Do you have any idea of how I could rewrite this in a clever way? Or should I consider using plyr, maybe with the "parallel" option (I have four cores on my computer)? In such a case, what would be the best syntax?
Thanks in advance.
I think you can just use the factor as index:
gc[ d[,1], 2]
[1] c1 c2 c3 c1 c2 c3 c1 c2 c3 c1 c2 c3
Levels: c1 c2 c3
does the same as:
sapply( 1:nrow(d), function(x) gc[ gc$gene==d[x,1], ]$chr )
[1] c1 c2 c3 c1 c2 c3 c1 c2 c3 c1 c2 c3
Levels: c1 c2 c3
But is much faster:
> system.time(replicate(1000,sapply( 1:nrow(d), function(x) gc[ gc$gene==d[x,1], ]$chr )))
user system elapsed
5.03 0.00 5.02
>
> system.time(replicate(1000,gc[ d[,1], 2]))
user system elapsed
0.12 0.00 0.13
Edit:
To expand a bit on my comment. The gc dataframe requires one row for each level of gene in the order of the levels for this to work:
d <- data.frame( gene=rep(c("a","b","c"),4), val=rnorm(12), ind=c( rep(rep("i1",3),2), rep(rep("i2",3),2) ), exp=c( rep("e1",3), rep("e2",3), rep("e1",3), rep("e2",3) ) )
gc <- data.frame( gene=c("c","a","b"), chr=c("c1","c2","c3") )
gc[ d[,1], 2]
[1] c1 c2 c3 c1 c2 c3 c1 c2 c3 c1 c2 c3
Levels: c1 c2 c3
sapply( 1:nrow(d), function(x) gc[ gc$gene==d[x,1], ]$chr )
[1] c2 c3 c1 c2 c3 c1 c2 c3 c1 c2 c3 c1
Levels: c1 c2 c3
But it is not hard to fix that:
levels(gc$gene) <- levels(d$gene) # Seems redundant as this is done right quite often automatically
gc <- gc[order(gc$gene),]
gc[ d[,1], 2]
[1] c2 c3 c1 c2 c3 c1 c2 c3 c1 c2 c3 c1
Levels: c1 c2 c3
sapply( 1:nrow(d), function(x) gc[ gc$gene==d[x,1], ]$chr )

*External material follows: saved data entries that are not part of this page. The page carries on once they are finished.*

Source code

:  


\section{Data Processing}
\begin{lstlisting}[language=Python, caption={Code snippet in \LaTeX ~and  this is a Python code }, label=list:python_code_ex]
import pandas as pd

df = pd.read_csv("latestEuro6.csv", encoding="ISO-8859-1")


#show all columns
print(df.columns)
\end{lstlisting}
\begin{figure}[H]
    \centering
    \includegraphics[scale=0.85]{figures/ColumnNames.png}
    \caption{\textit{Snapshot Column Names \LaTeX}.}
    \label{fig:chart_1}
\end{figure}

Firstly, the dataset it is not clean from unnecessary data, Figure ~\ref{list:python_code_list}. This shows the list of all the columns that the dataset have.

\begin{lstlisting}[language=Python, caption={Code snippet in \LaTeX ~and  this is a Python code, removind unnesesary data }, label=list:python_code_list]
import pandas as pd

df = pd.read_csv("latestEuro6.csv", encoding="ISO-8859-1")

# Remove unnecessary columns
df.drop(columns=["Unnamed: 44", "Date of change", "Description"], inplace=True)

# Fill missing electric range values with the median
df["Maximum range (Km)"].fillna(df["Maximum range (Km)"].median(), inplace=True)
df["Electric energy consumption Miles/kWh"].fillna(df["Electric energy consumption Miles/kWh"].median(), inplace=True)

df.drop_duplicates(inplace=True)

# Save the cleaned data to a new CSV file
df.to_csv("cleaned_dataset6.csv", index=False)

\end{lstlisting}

[1] c2 c3 c1 c2 c3 c1 c2 c3 c1 c2 c3 c1
Levels: c1 c2 c3
An alternative solution that does not beat Sasha's approach timing-wise, but is more generalizable and readable, is to simply merge the two data frames:
d <- merge(d, gc)
I have a slower system, so here are my timings:
> system.time(replicate(1000,sapply( 1:nrow(d), function(x) gc[ gc$gene==d[x,1], ]$chr )))
user system elapsed
11.22 0.12 11.86
> system.time(replicate(1000,gc[ d[,1], 2]))
user system elapsed
0.34 0.00 0.35
> system.time(replicate(1000, merge(d, gc, by="gene")))
user system elapsed
3.35 0.02 3.40
The benefit is that you could have multiple keys, fine control over non-matching items, etc.